This paper presents two methods aimed at alleviating the negative effects of network delays on teleoperation. The problem of telepresence across delayed networks is well known. A delay in feedback information such as visual and haptic data can make the task at hand very unintuitive and difficult for the operator. The first presented method investigates the hypothesis that simulated inertia in the haptic input device can be a supporting factor during teleoperation across delayed networks. An experiment involving 36 human subjects was carried out under varying network and inertia conditions. Psychophysical experiments were conducted to determine suitable values of inertia. However, simulated inertia was found to be neither a supporting factor nor a detrimental factor to operator performance and immersion in the presence of both delayed and non-delayed networks. The second presented method is a force prediction approach, which extends the teleoperation system with a local force model. This is a learned force model situated locally at the operator-side. Instead of relying on the delayed force signals from the teleoperator-side, haptic information can be extracted from this local force model. An experiment has been created to demonstrate the benefits of this approach in compensating for the instabilities due to time delay.
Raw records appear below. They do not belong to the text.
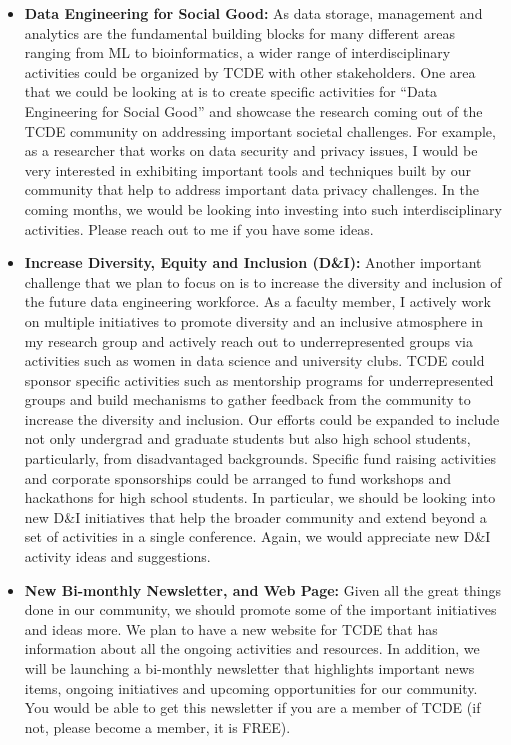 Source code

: \documentclass{article}
\begin{document}
\begin{itemize}
\item \textbf{Data Engineering for Social Good:} As data storage, management and analytics are the fundamental building blocks for many different areas ranging from ML to bioinformatics, a wider range of interdisciplinary activities could be organized by TCDE with other stakeholders. One area that we could be looking at is to create specific activities for “Data Engineering for Social Good” and showcase the research coming out of the TCDE community on addressing important societal challenges. For example, as a researcher that works on data security and privacy issues,  I would be very interested in exhibiting important tools and techniques built by our community that help to address important data privacy challenges. In the coming months, we would be looking into investing into such interdisciplinary activities. Please reach out to me if you have some ideas.

\item \textbf{Increase Diversity, Equity and Inclusion (D\&I):} Another important challenge that we plan to focus on is to increase the diversity and inclusion of the future data engineering workforce. As a faculty member, I actively work on multiple initiatives to promote diversity and an inclusive atmosphere in my research group and actively reach out to underrepresented groups via activities such as women in data science and university clubs. TCDE could sponsor specific activities such as mentorship programs for underrepresented groups and build mechanisms to gather feedback from the community to increase the diversity and inclusion. Our efforts could be expanded to include not only undergrad and graduate students but also high school students, particularly, from disadvantaged backgrounds. Specific fund raising activities and corporate sponsorships could be arranged to fund workshops and hackathons for high school students. In particular, we should be looking into new D\&I initiatives that help the broader community and extend beyond a set of activities in a single conference. Again, we would appreciate new D\&I activity ideas and suggestions.

\item \textbf{New Bi-monthly Newsletter, and Web Page:} Given all the great things done in our community,  we should promote some of the important initiatives and ideas more. We plan to have a new website for TCDE that has information about all the ongoing activities and resources. In addition, we will be launching a bi-monthly newsletter that highlights important news items, ongoing initiatives and upcoming opportunities for our community. You would be able to get this newsletter if you are a member of TCDE (if not, please become a member, it is FREE).
\end{itemize}
\end{document}
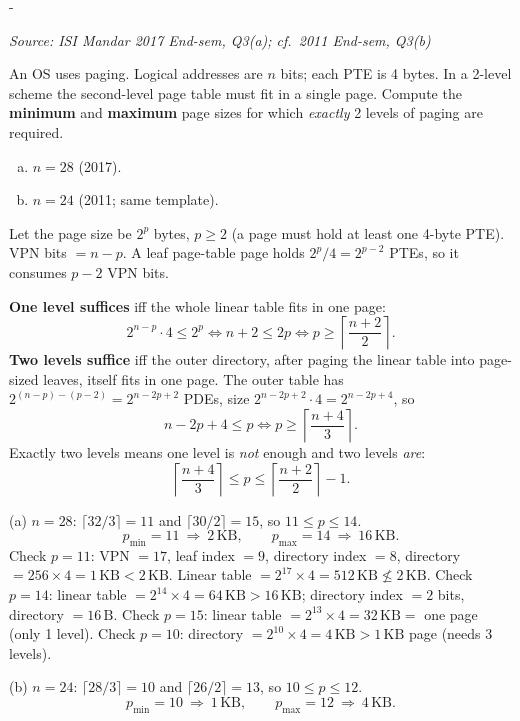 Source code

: \documentclass[11pt,a4paper]{article}
\makeatletter
\newcommand{\keepspace}[1]{\par\penalty-100\begingroup
  \setlength{\dimen@}{#1}\dimen@ii\pagegoal\advance\dimen@ii-\pagetotal
  \ifdim\dimen@>\dimen@ii\ifdim\dimen@ii>\z@\vfil\fi\break\fi\endgroup}
\newcounter{qn}[section]
\newenvironment{Qn}[4]{%
  \refstepcounter{qn}\keepspace{7\baselineskip}%
  \begin{tcolorbox}[qboxstyle, title={Q\thesection.\theqn\ \ [#1 \textbar\ #2]\ \ #4}]%
  {\footnotesize\color{g3}\textit{Source: #3}}\par\smallskip%
}{%
  \end{tcolorbox}%
}
\newenvironment{Sol}{%
  \begin{tcolorbox}[sboxstyle, title={Solution}]%
}{%
  \end{tcolorbox}\vspace{0.35em}%
}
\makeatother
\begin{document}
\begin{Qn}{Hard}{Lect 14}{ISI Mandar 2017 End-sem, Q3(a); cf.\ 2011 End-sem, Q3(b)}{Min/max page size for exactly two paging levels}
An OS uses paging. Logical addresses are $n$ bits; each PTE is 4 bytes.
In a 2-level scheme the second-level page table must fit in a single
page. Compute the \textbf{minimum} and \textbf{maximum} page sizes for
which \emph{exactly} 2 levels of paging are required.
\begin{enumerate}[(a)]
\item $n=28$ (2017).
\item $n=24$ (2011; same template).
\end{enumerate}
\end{Qn}
\begin{Sol}
Let the page size be $2^{p}$ bytes, $p\ge 2$ (a page must hold at least
one 4-byte PTE). VPN bits $= n-p$. A leaf page-table page holds
$2^{p}/4 = 2^{p-2}$ PTEs, so it consumes $p-2$ VPN bits.

\textbf{One level suffices} iff the whole linear table fits in one page:
\[
2^{n-p}\cdot 4 \le 2^{p} \iff n+2 \le 2p \iff p \ge \left\lceil\frac{n+2}{2}\right\rceil.
\]
\textbf{Two levels suffice} iff the outer directory, after paging the
linear table into page-sized leaves, itself fits in one page. The outer
table has $2^{(n-p)-(p-2)} = 2^{n-2p+2}$ PDEs, size
$2^{n-2p+2}\cdot 4 = 2^{n-2p+4}$, so
\[
n-2p+4 \le p \iff p \ge \left\lceil\frac{n+4}{3}\right\rceil.
\]
Exactly two levels means one level is \emph{not} enough and two levels
\emph{are}:
\[
\left\lceil\frac{n+4}{3}\right\rceil \le p \le
\left\lceil\frac{n+2}{2}\right\rceil - 1.
\]

(a) $n=28$: $\lceil 32/3\rceil=11$ and $\lceil 30/2\rceil=15$, so
$11\le p\le 14$.
\[
p_{\min}=11\ \Rightarrow\ 2\,\mathrm{KB},\qquad
p_{\max}=14\ \Rightarrow\ 16\,\mathrm{KB}.
\]
Check $p=11$: VPN $=17$, leaf index $=9$, directory index $=8$,
directory $=256\times 4=1\,\mathrm{KB} < 2\,\mathrm{KB}$. Linear table
$=2^{17}\times 4=512\,\mathrm{KB} \not\le 2\,\mathrm{KB}$.
Check $p=14$: linear table $=2^{14}\times 4=64\,\mathrm{KB} > 16\,\mathrm{KB}$;
directory index $=2$ bits, directory $=16\,\mathrm{B}$.
Check $p=15$: linear table $=2^{13}\times 4=32\,\mathrm{KB}=$ one page
(only 1 level). Check $p=10$: directory $=2^{10}\times 4=4\,\mathrm{KB}
> 1\,\mathrm{KB}$ page (needs 3 levels).

(b) $n=24$: $\lceil 28/3\rceil=10$ and $\lceil 26/2\rceil=13$, so
$10\le p\le 12$.
\[
p_{\min}=10\ \Rightarrow\ 1\,\mathrm{KB},\qquad
p_{\max}=12\ \Rightarrow\ 4\,\mathrm{KB}.
\]
\end{Sol}
\end{document}
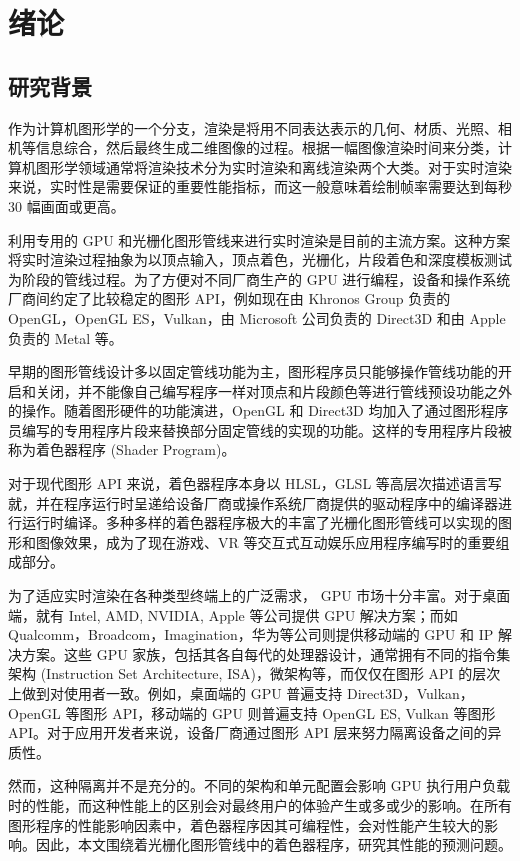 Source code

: 
\chapter{绪论}

\section{研究背景}

作为计算机图形学的一个分支，渲染是将用不同表达表示的几何、材质、光照、相机等信息综合，然后最终生成二维图像的过程。根据一幅图像渲染时间来分类，计算机图形学领域通常将渲染技术分为实时渲染和离线渲染两个大类。对于实时渲染来说，实时性是需要保证的重要性能指标，而这一般意味着绘制帧率需要达到每秒 30 幅画面或更高。

利用专用的 GPU 和光栅化图形管线来进行实时渲染是目前的主流方案。这种方案将实时渲染过程抽象为以顶点输入，顶点着色，光栅化，片段着色和深度模板测试为阶段的管线过程。为了方便对不同厂商生产的 GPU 进行编程，设备和操作系统厂商间约定了比较稳定的图形 API，例如现在由 Khronos Group 负责的 OpenGL，OpenGL ES，Vulkan，由 Microsoft 公司负责的 Direct3D 和由 Apple 负责的 Metal 等。

早期的图形管线设计多以固定管线功能为主，图形程序员只能够操作管线功能的开启和关闭，并不能像自己编写程序一样对顶点和片段颜色等进行管线预设功能之外的操作。随着图形硬件的功能演进，OpenGL 和 Direct3D 均加入了通过图形程序员编写的专用程序片段来替换部分固定管线的实现的功能。这样的专用程序片段被称为着色器程序 (Shader Program)。

对于现代图形 API 来说，着色器程序本身以 HLSL，GLSL 等高层次描述语言写就，并在程序运行时呈递给设备厂商或操作系统厂商提供的驱动程序中的编译器进行运行时编译。多种多样的着色器程序极大的丰富了光栅化图形管线可以实现的图形和图像效果，成为了现在游戏、VR 等交互式互动娱乐应用程序编写时的重要组成部分。

为了适应实时渲染在各种类型终端上的广泛需求， GPU 市场十分丰富。对于桌面端，就有 Intel, AMD, NVIDIA, Apple 等公司提供 GPU 解决方案；而如 Qualcomm，Broadcom，Imagination，华为等公司则提供移动端的 GPU 和 IP 解决方案。这些 GPU 家族，包括其各自每代的处理器设计，通常拥有不同的指令集架构 (Instruction Set Architecture, ISA)，微架构等，而仅仅在图形 API 的层次上做到对使用者一致。例如，桌面端的 GPU 普遍支持 Direct3D，Vulkan，OpenGL 等图形 API，移动端的 GPU 则普遍支持 OpenGL ES, Vulkan 等图形 API。对于应用开发者来说，设备厂商通过图形 API 层来努力隔离设备之间的异质性。

然而，这种隔离并不是充分的。不同的架构和单元配置会影响 GPU 执行用户负载时的性能，而这种性能上的区别会对最终用户的体验产生或多或少的影响。在所有图形程序的性能影响因素中，着色器程序因其可编程性，会对性能产生较大的影响。因此，本文围绕着光栅化图形管线中的着色器程序，研究其性能的预测问题。

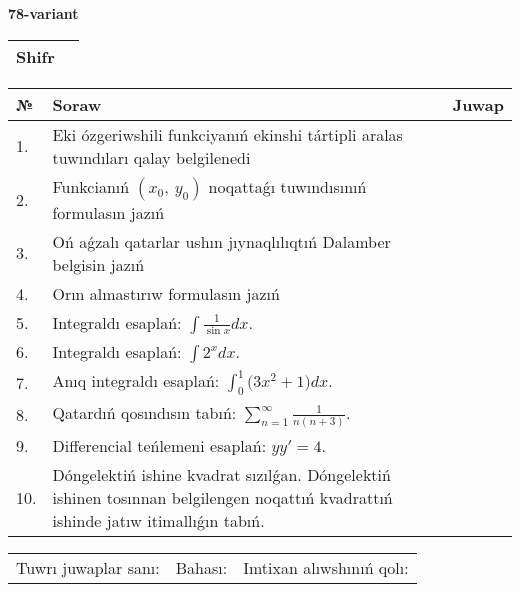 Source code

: \documentclass{article}
\begin{document}
  \egroup
  
  \newpage
  
  
  \textbf{78-variant}\\
  
  \bgroup
  \def\arraystretch{1.6} %
  
  \begin{tabular}{|m{5.7cm}|m{9.5cm}|}
  \hline
  Shifr & \\
  \hline
  \end{tabular}
  
  \vspace{1cm}
  
  \begin{tabular}{|m{0.7cm}|m{10cm}|m{4cm}|}
  \hline
  № & Soraw & Juwap \\
  \hline
  1. & Eki ózgeriwshili funkciyanıń ekinshi tártipli aralas tuwındıları qalay belgilenedi &  \\
  \hline
  2. & Funkcianıń \((x_{0},\ y_{0})\) noqattaǵı tuwındısınıń formulasın jazıń &  \\
  \hline
  3. & Oń aǵzalı qatarlar ushın jıynaqlılıqtıń Dalamber belgisin jazıń &  \\
  \hline
  4. & Orın almastırıw formulasın jazıń &  \\
  \hline
  5. & Integraldı esaplań: \(\int{\frac{1}{\sin x}dx}\). &  \\
  \hline
  6. & Integraldı esaplań: \(\int{2^{x}dx}\). &  \\
  \hline
  7. & Anıq integraldı esaplań: \(\int_{0}^{1}{(3x^2 } + 1)dx\). &  \\
  \hline
  8. & Qatardıń qosındısın tabıń: \(\sum_{n = 1}^{\infty}\frac{1}{n(n + 3)}\). &  \\
  \hline
  9. & Differencial teńlemeni esaplań: \(yy' = 4\). &  \\
  \hline
  10. & Dóngelektiń ishine kvadrat sızılǵan. Dóngelektiń ishinen tosınnan belgilengen noqattıń kvadrattıń ishinde jatıw itimallıǵın tabıń. &  \\
  \hline
  \end{tabular}
  
  \vspace{1cm}
  
  \begin{tabular}{lll}
  Tuwrı juwaplar sanı: \underline{\hspace{1.5cm}} & 
  Bahası: \underline{\hspace{1.5cm}} & 
  Imtixan alıwshınıń qolı: \underline{\hspace{2cm}} \\
  \end{tabular}
  
\end{document}
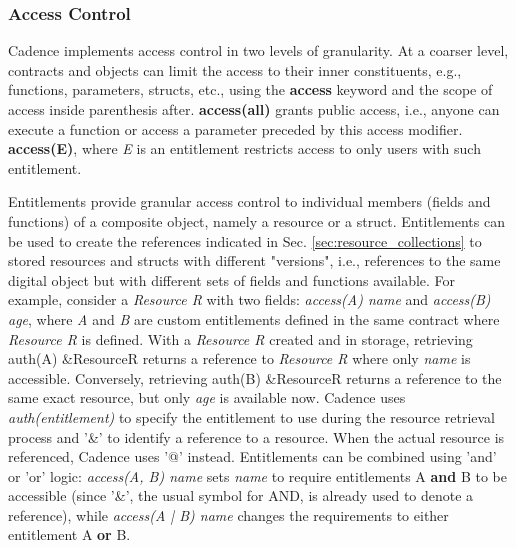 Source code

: \documentclass[../NFTComp_IEEE.tex]{subfiles}
\begin{document}
\subsubsection{Access Control}
Cadence implements access control in two levels of granularity. At a coarser level, contracts and objects can limit the access to their inner constituents, e.g., functions, parameters, structs, etc., using the \textbf{access} keyword and the scope of access inside parenthesis after. \textbf{access(all)} grants public access, i.e., anyone can execute a function or access a parameter preceded by this access modifier. \textbf{access(E)}, where \textit{E} is an entitlement restricts access to only users with such entitlement.
\par
Entitlements provide granular access control to individual members (fields and functions) of a composite object, namely a resource or a struct. Entitlements can be used to create the references indicated in Sec. \ref{sec:resource_collections} to stored resources and structs with different "versions", i.e., references to the same digital object but with different sets of fields and functions available. For example, consider a \textit{Resource R} with two fields: \textit{access(A) name} and \textit{access(B) age}, where \textit{A} and \textit{B} are custom entitlements defined in the same contract where \textit{Resource R} is defined. With a \textit{Resource R} created and in storage, retrieving auth(A) \&ResourceR returns a reference to \textit{Resource R} where only \textit{name} is accessible. Conversely, retrieving auth(B) \&ResourceR returns a reference to the same exact resource, but only \textit{age} is available now. Cadence uses \textit{auth(entitlement)} to specify the entitlement to use during the resource retrieval process and '\&' to identify a reference to a resource. When the actual resource is referenced, Cadence uses '@' instead. Entitlements can be combined using 'and' or 'or' logic: \textit{access(A, B) name} sets \textit{name} to require entitlements A \textbf{and} B to be accessible (since '\&', the usual symbol for AND, is already used to denote a reference), while \textit{access(A | B) name} changes the requirements to either entitlement A \textbf{or} B.
\end{document}
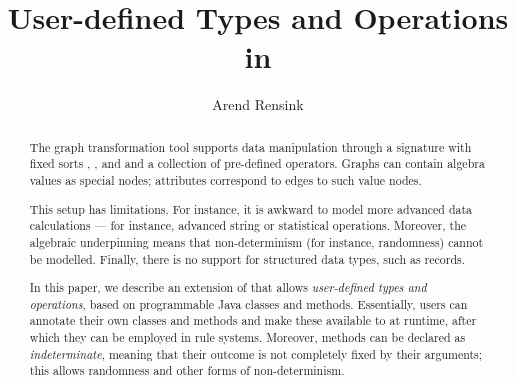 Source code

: \title{User-defined Types and Operations in \GROOVE}
\author{Arend Rensink}
\maketitle

\begin{abstract}
The graph transformation tool \GROOVE supports data manipulation through a signature with fixed sorts \intS, \realS, \boolS and \stringS and a collection of pre-defined operators. Graphs can contain algebra values as special nodes; attributes correspond to edges to such value nodes.

\smallskip
This setup has limitations. For instance, it is awkward to model more advanced data calculations --- for instance, advanced string or statistical operations. Moreover, the algebraic underpinning means that non-determinism (for instance, randomness) cannot be modelled. Finally, there is no support for structured data types, such as records.

\smallskip
In this paper, we describe an extension of \GROOVE that allows \emph{user-defined types and operations}, based on programmable Java classes and methods. Essentially, users can annotate their own classes and methods and make these available to \GROOVE at runtime, after which they can be employed in rule systems. Moreover, methods can be declared as \emph{indeterminate}, meaning that their outcome is not completely fixed by their arguments; this allows randomness and other forms of non-determinism.
\end{abstract}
Telepresent tasks involve removal of the human operator from an immediate working area and relocation to a remote environment that offers the operator all necessary control features. In this remote location, the operator must be provided with adequate feedback information such that the task at hand can be effectively executed. This research explores the effectiveness of various feedback methods. More specifically, graphical feedback in the form of video streamed images is compared against rendered 3D models, the overall effectiveness of haptic feedback is analyzed, and the influences of sensory augmentation and sensory substitution are examined. This study involved 48 participants, each of whom executed a simple clockwork assembly task under various feedback mechanisms. The results support the use of 3D models as opposed to live video streams for graphical presentation, utilization of haptic feedback (which was found to significantly enhance operation effectiveness), and the use of sensory augmentation and substitution under specific circumstances.